| HN Mirror

Y	Hacker News new \| ask \| show \| jobs

by FjordWarden 507 days ago

If you expect Jena to be more battle-tested because it is older, forget it, if the process is killed by a unexpected shutdown or some other reason it results in data corruption. At least this was my experience a few years ago.

I found graph databases a beguiling idea when I first learned about them, and this is a welcome addition, but I've since temperated my excitement. They are not as flexible and universal a modal as is often promised. Everything is a graph, sure but the result of your SPARQL query not necessarily.

I found classical DBMS based on sets/multisets to be much easier to compose from a querying point of view. A table is a set/multiset and a result of a query is also a set/multiset, SPARQL guarantees no such composability. Maybe, if you want to start mucking around with inference engines, but you'll either run into problems of undecidability.

4 comments

PaulHoule 507 days ago

Jena lets you make little in-memory triple stores that you can use the way people use the list-map-scalar trinity. I've been working on this publication about that (RDF for difficult cases and when ordering counts) for years and it just got published last week

https://www.iso.org/standard/76310.html

I'll call out my collabortor Liju Fan for being the only person I've met who knew how to do anything interesting with OWL. (Well, I can do interesting things now but I owe it all to her.)

(For the research for that paper I used rdflib under PyPi because CPython was not fast enough.)

When I needed big persistent triple stores (that you use the way you might use postgres) I used to use

https://en.wikipedia.org/wiki/Virtuoso_Universal_Server

and had pretty good luck if I loaded a billion triples if I used plenty of 'stabilizers' (create a new AWS instance with ample RAM, use scripts to load a billion triples starting from an empty database, shut it down, make an AMI, start a new instance with the AMI, expect it to warm up for 20 minutes or so before query performance is good)

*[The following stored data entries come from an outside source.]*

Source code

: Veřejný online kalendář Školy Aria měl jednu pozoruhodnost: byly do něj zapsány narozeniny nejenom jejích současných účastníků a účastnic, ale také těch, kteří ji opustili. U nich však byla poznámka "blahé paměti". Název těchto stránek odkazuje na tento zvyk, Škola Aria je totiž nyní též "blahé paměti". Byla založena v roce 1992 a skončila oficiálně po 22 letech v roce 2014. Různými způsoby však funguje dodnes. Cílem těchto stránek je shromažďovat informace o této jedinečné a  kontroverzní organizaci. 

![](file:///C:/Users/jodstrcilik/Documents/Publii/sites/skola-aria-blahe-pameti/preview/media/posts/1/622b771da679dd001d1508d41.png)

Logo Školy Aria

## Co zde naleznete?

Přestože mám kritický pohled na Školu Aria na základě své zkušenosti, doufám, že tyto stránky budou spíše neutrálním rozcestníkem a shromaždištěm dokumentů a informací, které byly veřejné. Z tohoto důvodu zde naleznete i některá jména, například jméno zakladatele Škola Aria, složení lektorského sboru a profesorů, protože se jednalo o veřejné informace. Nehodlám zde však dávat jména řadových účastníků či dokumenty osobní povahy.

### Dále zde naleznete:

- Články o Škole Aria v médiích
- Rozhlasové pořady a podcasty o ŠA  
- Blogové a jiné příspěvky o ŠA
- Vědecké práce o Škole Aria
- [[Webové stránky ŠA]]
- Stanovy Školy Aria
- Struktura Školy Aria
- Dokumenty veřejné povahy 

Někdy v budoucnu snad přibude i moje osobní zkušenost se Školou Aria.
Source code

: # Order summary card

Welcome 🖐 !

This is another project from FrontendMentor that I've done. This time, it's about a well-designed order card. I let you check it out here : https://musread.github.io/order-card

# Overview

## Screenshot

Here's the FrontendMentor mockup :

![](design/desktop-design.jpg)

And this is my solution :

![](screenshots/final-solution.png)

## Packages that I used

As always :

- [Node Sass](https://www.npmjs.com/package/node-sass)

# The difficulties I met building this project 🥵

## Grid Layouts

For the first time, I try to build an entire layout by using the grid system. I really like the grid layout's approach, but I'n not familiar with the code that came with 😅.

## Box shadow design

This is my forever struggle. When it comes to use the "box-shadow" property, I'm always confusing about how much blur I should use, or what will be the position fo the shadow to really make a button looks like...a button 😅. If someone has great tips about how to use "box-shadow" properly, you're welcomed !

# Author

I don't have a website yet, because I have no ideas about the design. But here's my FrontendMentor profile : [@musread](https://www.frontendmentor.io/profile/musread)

I don't regularly build systems on SPARQL today because of problems with updating. In particular, SQL has an idea of a "record" which is a row in a table, document oriented databases have an idea of a "record" which is a bit more flexible. Updating a SPARQL database is a little bit dangerous because there is no intrinsic idea of what a record is; i mean, you can define one by starting at a particular URI and traversing to the right across blank nodes and saying it is a 'record' and it works OK. But it's a discipline that I impose on it with my libraries, it ought to be baked into standards, baked into the databases, wrapped up in transactions, etc. For anything OLTP-ish I am still using SQL or document-oriented databases, but I hate the lack of namespaces and similar affordances that make SPARQL scalable in terms of "smash together a bunch of data from different sources" in document-oriented databases wheras SPARQL is missing the affordances you have in document-oriented databases for handling ordered collections. We badly need a SPARQL 2 which makes the kind of work that I talk about in that technical report easy.